Re: JSH: Not obvious? Simple math test.

On Jan 13, 12:58 pm, rossum <rossu...@xxxxxxxxxxxx> wrote:
On Fri, 11 Jan 2008 16:41:10 -0800 (PST), JSH <jst...@xxxxxxxxx>
wrote:

[snip]

Thanks for that. I have now revised my paper algorithm to incorporate
your comments:

James has given three equations:

y = +/- (1+2a^2)^(-1) z mod p (1)

z = (2a)^(-1) * (1 + 2a^2)k mod p (2)

k^2 = ((a^2)+1)^(-1) * (nT) mod p (3)

From these, together with help from James, I have tried to devise a
factoring algorithm.

We are given a T to factor. We pick a, n and p such that (3) will
give us a value for k. We can then use (2) to determine z and (1) to
determine two values for y. We try to find factors by looking at the
gcd of eight possible combinations of z, y and p with T.

Given a T to factor:

1 Set p <- 0, alpha <- 1 (alpha = a in the equations above)

2 Set n <- 0

3 Set n to the next value in the sequence 1, 101, 103, 107, ... (1
followed by odd primes > 100).

4 If p <= sqrt(nT) then pick a new prime p > sqrt(nT).

5 If the RHS of (3) is not a quadratic residue mod p go to step 3.

6 Using (3) determine a value for k. If gcd(k, nT) != 1 then
increment alpha by 1 and go to step 2.

7 Using (2) determine a value for z.

8 Using (1) determine the two values for y: y1 and y2.

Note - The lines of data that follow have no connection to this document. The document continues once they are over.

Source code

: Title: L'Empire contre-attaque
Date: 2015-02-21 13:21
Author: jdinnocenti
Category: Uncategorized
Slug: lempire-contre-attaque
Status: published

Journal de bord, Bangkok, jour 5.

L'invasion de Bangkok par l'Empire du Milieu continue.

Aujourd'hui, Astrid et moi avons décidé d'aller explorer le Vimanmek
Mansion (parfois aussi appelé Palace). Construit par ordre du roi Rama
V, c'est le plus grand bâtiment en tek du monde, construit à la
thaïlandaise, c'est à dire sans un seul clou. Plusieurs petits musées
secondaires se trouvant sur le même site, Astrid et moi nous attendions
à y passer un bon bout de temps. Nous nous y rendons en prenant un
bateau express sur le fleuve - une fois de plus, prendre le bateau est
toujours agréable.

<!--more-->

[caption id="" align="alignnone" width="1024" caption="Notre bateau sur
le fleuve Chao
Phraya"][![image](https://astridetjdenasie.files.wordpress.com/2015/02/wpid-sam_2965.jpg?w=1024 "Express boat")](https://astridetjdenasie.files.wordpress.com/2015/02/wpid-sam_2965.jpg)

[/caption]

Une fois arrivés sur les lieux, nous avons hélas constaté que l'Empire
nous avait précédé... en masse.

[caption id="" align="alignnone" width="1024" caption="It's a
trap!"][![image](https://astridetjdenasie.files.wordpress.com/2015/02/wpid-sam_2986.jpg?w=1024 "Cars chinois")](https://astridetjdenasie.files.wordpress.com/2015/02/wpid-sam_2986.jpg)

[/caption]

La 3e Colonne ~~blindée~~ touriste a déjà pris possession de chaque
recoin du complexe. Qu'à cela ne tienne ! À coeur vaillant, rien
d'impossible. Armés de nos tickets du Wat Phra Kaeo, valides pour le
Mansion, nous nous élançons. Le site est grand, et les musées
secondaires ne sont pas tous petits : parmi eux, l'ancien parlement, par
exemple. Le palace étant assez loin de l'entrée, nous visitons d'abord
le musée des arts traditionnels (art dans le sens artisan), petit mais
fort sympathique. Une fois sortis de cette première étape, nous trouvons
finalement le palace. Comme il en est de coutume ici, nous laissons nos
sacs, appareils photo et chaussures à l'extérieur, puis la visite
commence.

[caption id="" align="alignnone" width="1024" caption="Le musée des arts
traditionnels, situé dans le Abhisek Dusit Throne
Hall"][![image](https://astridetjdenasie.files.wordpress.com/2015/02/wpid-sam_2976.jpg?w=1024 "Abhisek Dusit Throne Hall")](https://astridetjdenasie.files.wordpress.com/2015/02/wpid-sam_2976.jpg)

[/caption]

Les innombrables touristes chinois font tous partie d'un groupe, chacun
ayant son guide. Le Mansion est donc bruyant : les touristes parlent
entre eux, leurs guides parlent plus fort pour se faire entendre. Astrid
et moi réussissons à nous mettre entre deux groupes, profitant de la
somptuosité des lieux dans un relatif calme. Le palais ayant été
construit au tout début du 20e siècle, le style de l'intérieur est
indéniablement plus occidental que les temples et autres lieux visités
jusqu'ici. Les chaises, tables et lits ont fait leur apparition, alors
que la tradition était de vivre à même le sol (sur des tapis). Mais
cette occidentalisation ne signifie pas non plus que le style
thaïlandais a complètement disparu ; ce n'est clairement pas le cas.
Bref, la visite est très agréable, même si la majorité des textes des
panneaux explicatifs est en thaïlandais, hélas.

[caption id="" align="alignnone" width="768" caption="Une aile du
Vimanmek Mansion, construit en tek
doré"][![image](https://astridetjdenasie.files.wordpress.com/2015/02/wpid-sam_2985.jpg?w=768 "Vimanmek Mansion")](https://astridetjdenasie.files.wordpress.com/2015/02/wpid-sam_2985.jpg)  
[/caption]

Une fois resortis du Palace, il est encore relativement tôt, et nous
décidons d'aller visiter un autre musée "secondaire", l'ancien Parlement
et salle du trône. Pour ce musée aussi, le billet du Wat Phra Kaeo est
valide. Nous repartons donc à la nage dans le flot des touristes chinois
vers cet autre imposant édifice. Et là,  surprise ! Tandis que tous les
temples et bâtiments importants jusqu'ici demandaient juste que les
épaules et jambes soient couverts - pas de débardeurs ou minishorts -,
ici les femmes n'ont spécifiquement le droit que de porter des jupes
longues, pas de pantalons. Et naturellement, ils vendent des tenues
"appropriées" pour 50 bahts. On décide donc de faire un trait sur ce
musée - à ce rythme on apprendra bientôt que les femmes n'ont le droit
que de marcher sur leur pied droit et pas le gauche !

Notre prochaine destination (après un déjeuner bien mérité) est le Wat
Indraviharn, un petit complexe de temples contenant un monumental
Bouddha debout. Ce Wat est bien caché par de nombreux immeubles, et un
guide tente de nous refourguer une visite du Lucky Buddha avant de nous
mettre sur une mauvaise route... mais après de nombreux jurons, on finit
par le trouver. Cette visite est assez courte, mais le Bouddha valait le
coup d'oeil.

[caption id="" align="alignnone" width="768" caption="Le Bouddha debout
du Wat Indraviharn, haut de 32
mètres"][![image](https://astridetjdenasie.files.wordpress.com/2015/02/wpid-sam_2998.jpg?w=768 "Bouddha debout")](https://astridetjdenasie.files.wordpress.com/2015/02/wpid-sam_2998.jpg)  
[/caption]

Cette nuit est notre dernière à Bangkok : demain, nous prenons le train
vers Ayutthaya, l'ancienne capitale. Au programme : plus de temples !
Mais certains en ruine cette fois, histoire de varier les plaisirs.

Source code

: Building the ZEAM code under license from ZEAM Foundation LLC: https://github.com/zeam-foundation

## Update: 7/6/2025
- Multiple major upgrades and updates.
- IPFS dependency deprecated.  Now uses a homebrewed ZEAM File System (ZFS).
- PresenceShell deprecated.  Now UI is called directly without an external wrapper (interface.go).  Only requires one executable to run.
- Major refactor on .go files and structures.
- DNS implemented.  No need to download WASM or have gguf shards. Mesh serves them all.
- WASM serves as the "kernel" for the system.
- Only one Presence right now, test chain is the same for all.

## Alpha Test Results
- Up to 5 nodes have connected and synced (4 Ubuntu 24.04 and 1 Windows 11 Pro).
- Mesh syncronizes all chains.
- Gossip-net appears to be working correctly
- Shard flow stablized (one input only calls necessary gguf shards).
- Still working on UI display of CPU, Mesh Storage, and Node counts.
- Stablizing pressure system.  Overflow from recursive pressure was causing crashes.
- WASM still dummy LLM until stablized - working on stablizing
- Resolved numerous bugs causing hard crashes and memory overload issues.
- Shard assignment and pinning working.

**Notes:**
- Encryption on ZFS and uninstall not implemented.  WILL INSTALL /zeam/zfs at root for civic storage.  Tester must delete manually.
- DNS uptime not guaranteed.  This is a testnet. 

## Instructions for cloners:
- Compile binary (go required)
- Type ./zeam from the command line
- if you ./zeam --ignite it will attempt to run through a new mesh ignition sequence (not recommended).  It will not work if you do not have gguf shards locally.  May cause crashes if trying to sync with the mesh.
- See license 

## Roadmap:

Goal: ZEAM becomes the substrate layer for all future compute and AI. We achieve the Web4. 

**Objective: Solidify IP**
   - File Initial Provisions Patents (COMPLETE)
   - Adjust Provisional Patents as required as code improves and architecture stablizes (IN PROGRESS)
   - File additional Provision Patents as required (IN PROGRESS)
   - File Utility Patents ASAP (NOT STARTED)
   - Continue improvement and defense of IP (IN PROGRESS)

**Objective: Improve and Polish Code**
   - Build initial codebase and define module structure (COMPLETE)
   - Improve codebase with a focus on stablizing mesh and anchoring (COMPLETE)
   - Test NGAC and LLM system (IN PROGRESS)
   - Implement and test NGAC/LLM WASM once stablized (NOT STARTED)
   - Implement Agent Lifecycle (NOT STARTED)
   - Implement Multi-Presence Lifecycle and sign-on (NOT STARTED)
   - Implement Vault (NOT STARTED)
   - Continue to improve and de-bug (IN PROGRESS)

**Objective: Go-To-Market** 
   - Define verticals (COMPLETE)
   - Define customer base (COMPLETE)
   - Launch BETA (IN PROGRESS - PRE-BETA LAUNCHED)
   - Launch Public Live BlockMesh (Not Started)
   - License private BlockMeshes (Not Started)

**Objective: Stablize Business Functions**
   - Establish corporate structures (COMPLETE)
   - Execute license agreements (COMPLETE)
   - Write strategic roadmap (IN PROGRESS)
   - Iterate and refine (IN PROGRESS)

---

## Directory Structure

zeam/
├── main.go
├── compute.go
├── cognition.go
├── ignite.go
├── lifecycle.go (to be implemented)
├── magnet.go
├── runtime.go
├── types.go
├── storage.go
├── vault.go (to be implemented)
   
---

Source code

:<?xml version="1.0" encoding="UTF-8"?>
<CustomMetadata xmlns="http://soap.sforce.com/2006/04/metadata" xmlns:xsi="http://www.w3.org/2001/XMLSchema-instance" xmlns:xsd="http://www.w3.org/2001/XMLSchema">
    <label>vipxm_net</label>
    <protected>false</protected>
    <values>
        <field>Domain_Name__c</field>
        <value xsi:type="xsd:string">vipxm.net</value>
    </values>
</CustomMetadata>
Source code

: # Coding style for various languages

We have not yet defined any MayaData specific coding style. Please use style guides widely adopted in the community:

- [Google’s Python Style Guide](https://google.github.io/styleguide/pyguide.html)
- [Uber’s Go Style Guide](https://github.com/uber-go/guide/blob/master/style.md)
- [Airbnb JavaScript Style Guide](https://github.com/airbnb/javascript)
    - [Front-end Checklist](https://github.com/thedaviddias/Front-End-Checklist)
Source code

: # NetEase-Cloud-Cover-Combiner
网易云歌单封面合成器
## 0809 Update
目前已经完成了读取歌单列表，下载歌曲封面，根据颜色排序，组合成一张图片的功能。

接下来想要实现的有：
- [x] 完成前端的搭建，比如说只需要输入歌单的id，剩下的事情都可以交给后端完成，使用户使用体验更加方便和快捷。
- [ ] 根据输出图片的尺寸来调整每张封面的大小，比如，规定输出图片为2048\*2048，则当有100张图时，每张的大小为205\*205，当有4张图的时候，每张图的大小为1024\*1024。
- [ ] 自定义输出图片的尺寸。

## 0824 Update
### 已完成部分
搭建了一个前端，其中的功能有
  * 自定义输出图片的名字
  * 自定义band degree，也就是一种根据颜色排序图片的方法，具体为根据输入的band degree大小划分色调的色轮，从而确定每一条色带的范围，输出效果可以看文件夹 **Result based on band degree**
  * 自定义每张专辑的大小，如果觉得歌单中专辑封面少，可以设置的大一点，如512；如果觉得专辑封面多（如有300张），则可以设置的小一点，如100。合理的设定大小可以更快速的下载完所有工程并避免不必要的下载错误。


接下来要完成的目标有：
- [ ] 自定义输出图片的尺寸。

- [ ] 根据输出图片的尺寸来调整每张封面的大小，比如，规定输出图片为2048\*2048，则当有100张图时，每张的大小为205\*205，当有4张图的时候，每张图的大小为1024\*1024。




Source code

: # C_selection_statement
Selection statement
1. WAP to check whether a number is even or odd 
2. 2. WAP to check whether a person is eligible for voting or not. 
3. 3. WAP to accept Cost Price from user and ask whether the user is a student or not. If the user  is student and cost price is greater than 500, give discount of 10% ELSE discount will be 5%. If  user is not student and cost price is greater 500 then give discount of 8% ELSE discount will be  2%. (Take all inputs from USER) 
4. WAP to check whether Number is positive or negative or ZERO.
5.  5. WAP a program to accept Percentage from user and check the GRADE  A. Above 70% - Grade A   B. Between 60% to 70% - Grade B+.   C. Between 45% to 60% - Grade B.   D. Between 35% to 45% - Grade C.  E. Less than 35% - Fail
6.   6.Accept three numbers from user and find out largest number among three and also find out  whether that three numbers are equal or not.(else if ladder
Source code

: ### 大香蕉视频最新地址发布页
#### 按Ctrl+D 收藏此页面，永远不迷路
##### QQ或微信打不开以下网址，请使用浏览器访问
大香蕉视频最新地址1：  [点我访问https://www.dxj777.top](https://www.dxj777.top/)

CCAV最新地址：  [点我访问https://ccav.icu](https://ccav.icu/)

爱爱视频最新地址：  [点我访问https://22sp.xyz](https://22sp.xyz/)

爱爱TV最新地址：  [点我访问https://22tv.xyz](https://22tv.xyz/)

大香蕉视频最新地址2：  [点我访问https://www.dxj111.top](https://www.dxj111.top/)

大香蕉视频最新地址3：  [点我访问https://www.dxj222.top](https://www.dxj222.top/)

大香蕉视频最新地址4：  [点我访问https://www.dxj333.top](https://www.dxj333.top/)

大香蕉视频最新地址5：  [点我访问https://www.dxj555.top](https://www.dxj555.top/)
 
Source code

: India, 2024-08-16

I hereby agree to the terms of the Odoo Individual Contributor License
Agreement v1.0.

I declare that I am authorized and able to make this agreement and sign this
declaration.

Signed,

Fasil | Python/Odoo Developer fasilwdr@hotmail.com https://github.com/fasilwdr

9 Try gcd(z+y1, T), gcd(z-y1, T), gcd(z+y1-p, T), gcd(z-y1-p, T),
gcd(z+y2, T), gcd(z-y2, T), gcd(z+y2-p, T), gcd(z-y2-p, T) to see if a
proper factor of T is found. If a proper factor is found then return
it and exit.

10 Increment alpha by one and go to step 2.

Changes from previous version:

1. Allowed values for n have been changed.

2. Rather than fixing n and varying alpha I now have fixed alpha and
vary n to get a quadratic residue mod p at the RHS of equation (3).

3. I recalculate p if required after stepping n.

4. I use the modular version of equation (1) which gives two
possible values for y. I have increased the number of trial gcd's to
eight to use both values for y in the same four ways as in the
previous version.

Sounds good. Have fun.

Question for James:

At step 6, if I find that k is not coprime to nT, do I stick with the
same value of alpha and step n (= "go to step 3") or do I give up on
that alpha and move to the next value (= "increment alpha by 1 and go
to step 2")? Currently I am doing the latter.

Shouldn't matter. It just will not work at all if k is not coprime to
nT.

Thanks,

rossum

Yeah sure, no prob. I'm moving on from the factoring issues to
Diophantine equation solutions that follow from the factoring
congruences, but I'll keep checking this space.

James Harris

.